Solve for the molar solubility, s.

Multiply and simplify the equation before solving for \(s\): \[(1.3 \times 10^{-32}) = 108s^5\] \[s = \sqrt[5]{\frac{1.3 \times 10^{-32}}{108}} \approx 7.34 \times 10^{-8} \, M\]

Calculate the concentration of calcium ions.

We have found the molar solubility (\(s\)) of \(Ca_3(PO_4)_2\), and the concentration of \(Ca^{2+}\) ions is \(3s\). Multiply the value of \(s\) by 3 to obtain the calcium ion concentration: \[3s = 3(7.34 \times 10^{-8} \, M) \approx 2.20 \times 10^{-7} \, M\] The concentration of calcium ions in a saturated solution of calcium phosphate is approximately \(2.20 \times 10^{-7} \, M\).

Key concepts

Ksp Calculation

Understanding the solubility product constant, or Ksp, is fundamental for predicting how much of a substance will dissolve in water to create a saturated solution. The Ksp value indicates just how much product formation is energetically favorable at equilibrium.

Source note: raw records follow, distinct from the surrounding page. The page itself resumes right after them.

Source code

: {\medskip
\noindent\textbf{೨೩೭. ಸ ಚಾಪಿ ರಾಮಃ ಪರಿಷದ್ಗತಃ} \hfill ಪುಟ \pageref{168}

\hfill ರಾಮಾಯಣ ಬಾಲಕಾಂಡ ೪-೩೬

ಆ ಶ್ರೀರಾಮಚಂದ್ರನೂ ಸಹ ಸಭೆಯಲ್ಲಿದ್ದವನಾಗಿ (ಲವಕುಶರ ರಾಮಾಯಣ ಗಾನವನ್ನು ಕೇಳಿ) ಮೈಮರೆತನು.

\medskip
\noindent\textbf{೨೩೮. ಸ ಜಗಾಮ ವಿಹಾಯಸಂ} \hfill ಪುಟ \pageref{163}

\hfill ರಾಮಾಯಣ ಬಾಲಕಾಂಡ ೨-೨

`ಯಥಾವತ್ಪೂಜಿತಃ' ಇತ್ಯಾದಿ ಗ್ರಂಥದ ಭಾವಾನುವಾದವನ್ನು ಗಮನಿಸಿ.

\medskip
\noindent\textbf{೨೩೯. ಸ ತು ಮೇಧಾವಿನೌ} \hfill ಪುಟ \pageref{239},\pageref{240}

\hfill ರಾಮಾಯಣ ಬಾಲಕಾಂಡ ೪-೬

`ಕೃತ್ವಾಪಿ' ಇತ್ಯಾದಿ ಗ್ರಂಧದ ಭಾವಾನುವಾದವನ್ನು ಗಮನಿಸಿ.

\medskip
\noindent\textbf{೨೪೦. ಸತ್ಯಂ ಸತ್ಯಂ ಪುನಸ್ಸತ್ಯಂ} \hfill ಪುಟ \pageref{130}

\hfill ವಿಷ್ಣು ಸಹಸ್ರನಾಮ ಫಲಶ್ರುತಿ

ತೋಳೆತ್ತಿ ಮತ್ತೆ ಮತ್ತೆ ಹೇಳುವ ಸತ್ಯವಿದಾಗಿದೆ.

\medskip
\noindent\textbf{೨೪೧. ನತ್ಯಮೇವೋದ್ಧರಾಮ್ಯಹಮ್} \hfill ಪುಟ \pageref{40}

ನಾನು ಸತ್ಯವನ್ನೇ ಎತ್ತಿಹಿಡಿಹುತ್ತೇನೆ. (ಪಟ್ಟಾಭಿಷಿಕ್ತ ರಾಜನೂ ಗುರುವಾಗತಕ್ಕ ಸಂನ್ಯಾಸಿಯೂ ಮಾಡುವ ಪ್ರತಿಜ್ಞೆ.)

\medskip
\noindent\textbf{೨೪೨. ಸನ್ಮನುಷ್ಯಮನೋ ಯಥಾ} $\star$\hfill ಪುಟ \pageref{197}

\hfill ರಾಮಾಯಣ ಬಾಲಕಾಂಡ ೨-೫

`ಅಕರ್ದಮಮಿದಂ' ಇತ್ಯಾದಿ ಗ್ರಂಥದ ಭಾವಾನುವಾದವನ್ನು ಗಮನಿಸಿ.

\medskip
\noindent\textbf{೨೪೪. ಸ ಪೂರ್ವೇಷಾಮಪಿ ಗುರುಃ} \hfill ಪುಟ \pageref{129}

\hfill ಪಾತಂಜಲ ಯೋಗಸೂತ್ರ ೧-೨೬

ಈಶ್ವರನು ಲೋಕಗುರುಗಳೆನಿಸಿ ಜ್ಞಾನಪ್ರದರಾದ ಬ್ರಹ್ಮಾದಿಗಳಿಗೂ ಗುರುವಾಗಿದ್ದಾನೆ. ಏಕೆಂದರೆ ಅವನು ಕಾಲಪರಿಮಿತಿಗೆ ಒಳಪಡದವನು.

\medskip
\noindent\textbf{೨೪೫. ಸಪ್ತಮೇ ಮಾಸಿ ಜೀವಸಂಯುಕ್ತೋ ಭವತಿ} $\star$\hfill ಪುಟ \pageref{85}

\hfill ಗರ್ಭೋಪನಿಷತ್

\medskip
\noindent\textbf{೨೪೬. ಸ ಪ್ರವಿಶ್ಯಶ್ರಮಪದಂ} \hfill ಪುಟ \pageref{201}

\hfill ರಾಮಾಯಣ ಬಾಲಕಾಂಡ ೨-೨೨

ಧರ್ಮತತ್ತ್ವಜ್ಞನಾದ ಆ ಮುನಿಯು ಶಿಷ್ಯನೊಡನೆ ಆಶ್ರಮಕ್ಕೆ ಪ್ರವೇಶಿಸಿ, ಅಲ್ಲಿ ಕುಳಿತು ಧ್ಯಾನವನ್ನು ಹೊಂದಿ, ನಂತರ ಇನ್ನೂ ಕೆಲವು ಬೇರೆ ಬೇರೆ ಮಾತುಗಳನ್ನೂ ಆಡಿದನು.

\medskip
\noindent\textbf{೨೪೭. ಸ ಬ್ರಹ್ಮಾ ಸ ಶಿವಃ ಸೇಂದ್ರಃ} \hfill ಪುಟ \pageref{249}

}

For a salt such as calcium phosphate, \(Ca_{3}(PO_{4})_{2}\), the Ksp calculation begins with the establishment of a dissolution equation. Take the Ksp value given, \(1.3 \times 10^{-32}\), and relate it to the concentrations of the ions at equilibrium, considering their stoichiometric ratios from the dissolution equation. Multiply the concentrations of the products raised to their coefficients in the balanced chemical equation. The smaller the Ksp, the less soluble the compound is; hence, calcium phosphate has very low solubility in water.

Molar Solubility

Molar solubility, represented by \(s\), refers to the number of moles of a compound that can dissolve in one liter of solution at equilibrium. It helps us determine the concentration of the ions in a saturated solution.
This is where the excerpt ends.